Bereits am 3. Mai dieses Jahres kam es in einem Bus im märkischen Lüdenscheid zu sexuellen Übergriffen auf zwei Jugendliche. Nun veröffentlichte die Polizei die durch das Smartphone eines der geschädigten Jugendlichen sowie durch eine Überwachungskamera aufgenommenen Bilder des Tatverdächtigen, um eine Öffentlichkeitsfahndung nach dem mutmaßlichen pädophilen Fahrgast einleiten zu können. Bei dem ersten Opfer soll es sich um einen 14-jährigen Jungen gehandelt haben. Dieser sei gegen 7.30 Uhr an der Haltestelle Sauerfeld1 in Lüdenscheid in den Linienbus 42 eingestiegen und habe sich dort neben einen unbekannten Mann gesetzt. Kurz darauf legte dieser dem Jungen seine Hand auf den Oberschenkel und fasste ihm unvermittelt in den Genitalbereich. Der 14-Jährige schlug die Hand des Täters weg und entfernte sich von diesem. Daraufhin habe der Mann ein etwa 12­jähriges Mädchen angesprochen und dieses gebeten, sich zu ihm zu setzen. Bevor der zuvor geschädigte Junge den Bus verließ, konnte er ein Foto des Verdächtigen mit seinem Handy machen.
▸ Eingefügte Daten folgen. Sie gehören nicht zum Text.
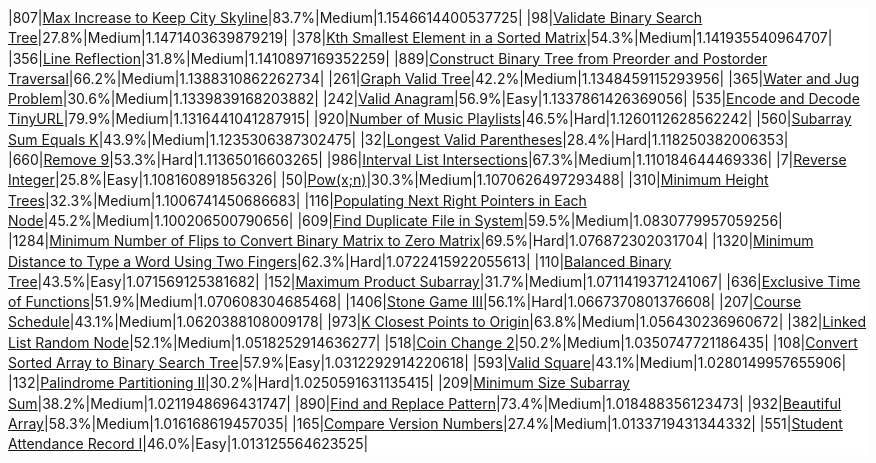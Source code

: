 |807|[Max Increase to Keep City Skyline]( https://leetcode.com/problems/max-increase-to-keep-city-skyline)|83.7%|Medium|1.1546614400537725|
|98|[Validate Binary Search Tree]( https://leetcode.com/problems/validate-binary-search-tree)|27.8%|Medium|1.1471403639879219|
|378|[Kth Smallest Element in a Sorted Matrix]( https://leetcode.com/problems/kth-smallest-element-in-a-sorted-matrix)|54.3%|Medium|1.141935540964707|
|356|[Line Reflection]( https://leetcode.com/problems/line-reflection)|31.8%|Medium|1.1410897169352259|
|889|[Construct Binary Tree from Preorder and Postorder Traversal]( https://leetcode.com/problems/construct-binary-tree-from-preorder-and-postorder-traversal)|66.2%|Medium|1.1388310862262734|
|261|[Graph Valid Tree]( https://leetcode.com/problems/graph-valid-tree)|42.2%|Medium|1.1348459115293956|
|365|[Water and Jug Problem]( https://leetcode.com/problems/water-and-jug-problem)|30.6%|Medium|1.1339839168203882|
|242|[Valid Anagram]( https://leetcode.com/problems/valid-anagram)|56.9%|Easy|1.1337861426369056|
|535|[Encode and Decode TinyURL]( https://leetcode.com/problems/encode-and-decode-tinyurl)|79.9%|Medium|1.1316441041287915|
|920|[Number of Music Playlists]( https://leetcode.com/problems/number-of-music-playlists)|46.5%|Hard|1.1260112628562242|
|560|[Subarray Sum Equals K]( https://leetcode.com/problems/subarray-sum-equals-k)|43.9%|Medium|1.1235306387302475|
|32|[Longest Valid Parentheses]( https://leetcode.com/problems/longest-valid-parentheses)|28.4%|Hard|1.118250382006353|
|660|[Remove 9]( https://leetcode.com/problems/remove-9)|53.3%|Hard|1.11365016603265|
|986|[Interval List Intersections]( https://leetcode.com/problems/interval-list-intersections)|67.3%|Medium|1.110184644469336|
|7|[Reverse Integer]( https://leetcode.com/problems/reverse-integer)|25.8%|Easy|1.108160891856326|
|50|[Pow(x;n)]( https://leetcode.com/problems/powx-n)|30.3%|Medium|1.1070626497293488|
|310|[Minimum Height Trees]( https://leetcode.com/problems/minimum-height-trees)|32.3%|Medium|1.1006741450686683|
|116|[Populating Next Right Pointers in Each Node]( https://leetcode.com/problems/populating-next-right-pointers-in-each-node)|45.2%|Medium|1.100206500790656|
|609|[Find Duplicate File in System]( https://leetcode.com/problems/find-duplicate-file-in-system)|59.5%|Medium|1.0830779957059256|
|1284|[Minimum Number of Flips to Convert Binary Matrix to Zero Matrix]( https://leetcode.com/problems/minimum-number-of-flips-to-convert-binary-matrix-to-zero-matrix)|69.5%|Hard|1.076872302031704|
|1320|[Minimum Distance to Type a Word Using Two Fingers]( https://leetcode.com/problems/minimum-distance-to-type-a-word-using-two-fingers)|62.3%|Hard|1.0722415922055613|
|110|[Balanced Binary Tree]( https://leetcode.com/problems/balanced-binary-tree)|43.5%|Easy|1.071569125381682|
|152|[Maximum Product Subarray]( https://leetcode.com/problems/maximum-product-subarray)|31.7%|Medium|1.0711419371241067|
|636|[Exclusive Time of Functions]( https://leetcode.com/problems/exclusive-time-of-functions)|51.9%|Medium|1.070608304685468|
|1406|[Stone Game III]( https://leetcode.com/problems/stone-game-iii)|56.1%|Hard|1.0667370801376608|
|207|[Course Schedule]( https://leetcode.com/problems/course-schedule)|43.1%|Medium|1.0620388108009178|
|973|[K Closest Points to Origin]( https://leetcode.com/problems/k-closest-points-to-origin)|63.8%|Medium|1.056430236960672|
|382|[Linked List Random Node]( https://leetcode.com/problems/linked-list-random-node)|52.1%|Medium|1.0518252914636277|
|518|[Coin Change 2]( https://leetcode.com/problems/coin-change-2)|50.2%|Medium|1.0350747721186435|
|108|[Convert Sorted Array to Binary Search Tree]( https://leetcode.com/problems/convert-sorted-array-to-binary-search-tree)|57.9%|Easy|1.0312292914220618|
|593|[Valid Square]( https://leetcode.com/problems/valid-square)|43.1%|Medium|1.0280149957655906|
|132|[Palindrome Partitioning II]( https://leetcode.com/problems/palindrome-partitioning-ii)|30.2%|Hard|1.0250591631135415|
|209|[Minimum Size Subarray Sum]( https://leetcode.com/problems/minimum-size-subarray-sum)|38.2%|Medium|1.0211948696431747|
|890|[Find and Replace Pattern]( https://leetcode.com/problems/find-and-replace-pattern)|73.4%|Medium|1.018488356123473|
|932|[Beautiful Array]( https://leetcode.com/problems/beautiful-array)|58.3%|Medium|1.016168619457035|
|165|[Compare Version Numbers]( https://leetcode.com/problems/compare-version-numbers)|27.4%|Medium|1.0133719431344332|
|551|[Student Attendance Record I]( https://leetcode.com/problems/student-attendance-record-i)|46.0%|Easy|1.013125564623525|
Die Polizei beschreibt den Flüchtigen als Mann mit schwarzem Haar, braunen Augen und untersetzter Figur.2

Wir fragen daher die Landesregierung:

  1. Wie ist der aktuelle Sachstand der polizeilichen und staatsanwaltschaftlichen Ermittlungen zu dem oben beschriebenen Vorfall? (Bitte Tathergang, Vorstrafen des Tatverdächtigen, Straftatbestände, Staatsbürgerschaften des Tatverdächtigen, seit wann der Tatverdächtige im Besitz der deutschen Staatsbürgerschaft ist, Vornamen und Mehrfachstaatsangehörigkeit bei einem deutschen Tatverdächtigen und sonstige polizeiliche Erkenntnisse über den Tatverdächtigen nennen.)
  2. Warum wird die Öffentlichkeitsfahndung nach dem oben beschriebenen Tatverdächtigen erst mehr als sechs Monaten nach der Tat eingeleitet?
  3. Wie oft kam es seit 2015 bis heute pro Jahr in NRW zu Sexualdelikten in Bussen und sonstigen öffentlichen Verkehrsmitteln? (Bitte nach Ort, Delikt, Anzahl der Täter sowie Tätermerkmalen wie Alter, Geschlecht und Nationalität aufschlüsseln und bei Deutschen die Mehrfachstaatsangehörigkeit extra ausweisen.)
  4. Bei wie vielen dieser Vorfälle handelte es sich bei den Opfern um Jugendliche oder Kinder? (Bitte nach Jahr, Ort, Delikt, Alter des Opfers sowie Tätermerkmalen wie Alter, Geschlecht und Nationalität aufschlüsseln und bei Deutschen die Mehrfachstaatsangehörigkeit extra ausweisen.)
  5. Wie viele der Täter dieser Delikte konnten auch nach der Fahndung nicht ermittelt werden?

Markus Wagner
Klaus Esser

 

MMD18-7217

 

1 https://www.bild.de/regional/ruhrgebiet/ruhrgebiet-aktuell/kinder-begrapscht-und-angesprochen-polizei-jagt-paedophilen-aus-dem-bus-86084602.bild.html.

2 Ebenda.


Der Minister des Innern hat die Kleine Anfrage 3002 mit Schreiben vom 4. Januar 2024 namens der Landesregierung im Einvernehmen mit dem Minister der Justiz sowie dem Minister für Umwelt, Naturschutz und Verkehr beantwortet.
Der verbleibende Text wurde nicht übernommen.